Young Carers held a Twilight Briefing event at Blackfriars Priory, where youngsters had the opportunity to speak out about their issues in front of each other, as well as a variety of different agencies.
During the event, Ruth FitzJohn, chairman of the 2gether NHS Foundation Trust, spoke out for the first time about her own experiences of being a child in a family with issues of substance misuse.
She said: "I do know a little bit about how it feels to be a young carer, and it is our job to make sure it doesn't happen again to another generation."
Mrs FitzJohn, recently appointed as one of four new deputy lord-lieutenants in the county, told the conference that listening to the stories shared by the young carers there had brought her to the realisation, for the first time in her life, that she had been a young carer.
"We didn't use such terminology when I was a child," she added.
She went on to give a brief insight into her life supporting two parents with mental ill health, including alcoholism.
Afterwards she added: "Part of what the trust does is offer hope and opportunities for families to help create a better future.
"I hear many stories of how young carers are unable to lead the lives afforded other young people because of their commitments at home.
"We need to continue to work in partnership, to make reasonable adjustments and help ensure that the impact on the whole family is minimised."
Ele Semadeni, operations manager for Gloucestershire Young Carers, has praised last week's event and also Mrs FitzJohn for speaking out.
She said: "It is good for young carers to meet with people who have gone through similar experiences to themselves and yet have then gone on to achieve, in spite of, and despite, the challenges they faced earlier in their lives.

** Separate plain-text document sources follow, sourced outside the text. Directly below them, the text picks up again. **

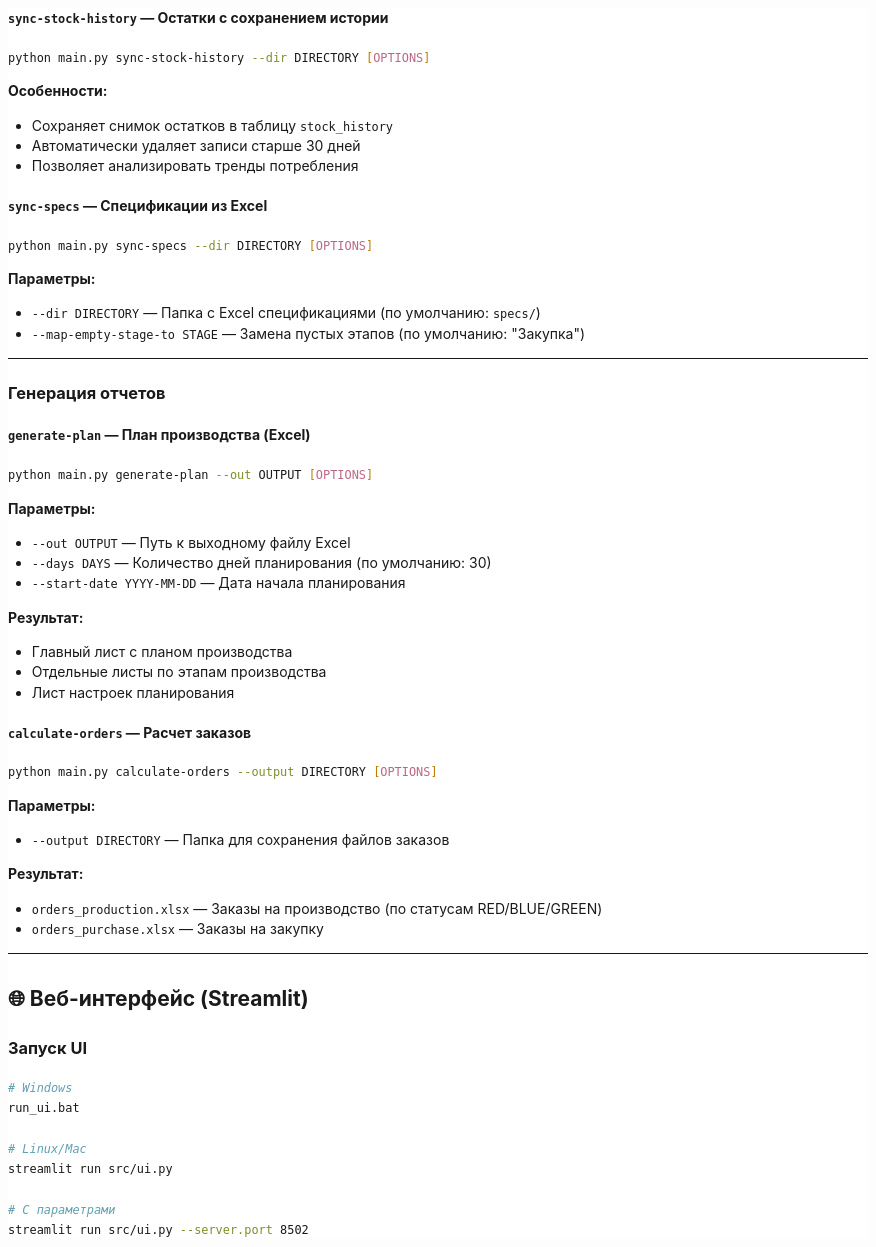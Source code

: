#### `sync-stock-history` — Остатки с сохранением истории
```bash
python main.py sync-stock-history --dir DIRECTORY [OPTIONS]
```
**Особенности:**
- Сохраняет снимок остатков в таблицу `stock_history`
- Автоматически удаляет записи старше 30 дней
- Позволяет анализировать тренды потребления

#### `sync-specs` — Спецификации из Excel
```bash
python main.py sync-specs --dir DIRECTORY [OPTIONS]
```
**Параметры:**
- `--dir DIRECTORY` — Папка с Excel спецификациями (по умолчанию: `specs/`)
- `--map-empty-stage-to STAGE` — Замена пустых этапов (по умолчанию: "Закупка")

---

### Генерация отчетов

#### `generate-plan` — План производства (Excel)
```bash
python main.py generate-plan --out OUTPUT [OPTIONS]
```
**Параметры:**
- `--out OUTPUT` — Путь к выходному файлу Excel
- `--days DAYS` — Количество дней планирования (по умолчанию: 30)
- `--start-date YYYY-MM-DD` — Дата начала планирования

**Результат:** 
- Главный лист с планом производства
- Отдельные листы по этапам производства
- Лист настроек планирования

#### `calculate-orders` — Расчет заказов
```bash
python main.py calculate-orders --output DIRECTORY [OPTIONS]
```
**Параметры:**
- `--output DIRECTORY` — Папка для сохранения файлов заказов

**Результат:**
- `orders_production.xlsx` — Заказы на производство (по статусам RED/BLUE/GREEN)
- `orders_purchase.xlsx` — Заказы на закупку

---

## 🌐 Веб-интерфейс (Streamlit)

### Запуск UI
```bash
# Windows
run_ui.bat

# Linux/Mac
streamlit run src/ui.py

# С параметрами
streamlit run src/ui.py --server.port 8502
```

"In acknowledging that the young carers' own stories inspired her to speak up about her own family life, Ruth has demonstrated what events like the Twilight Briefing are all about – sharing experiences to bring about positive change."
A spokesman for the trust added: "Supporting our service users' entire family is extremely important.
"Through our new partnership with Gloucestershire Young Carers we are able to enhance that support even further.
"A joint project we are working on – the Gloucestershire Family Mental Health Empowerment Project – aims to minimise the impact of parental mental illness on dependent children.
"The ultimate goal is that young carers benefit from feeling less isolated and their parents feel more empowered to talk about and resolve the challenges that they are facing together."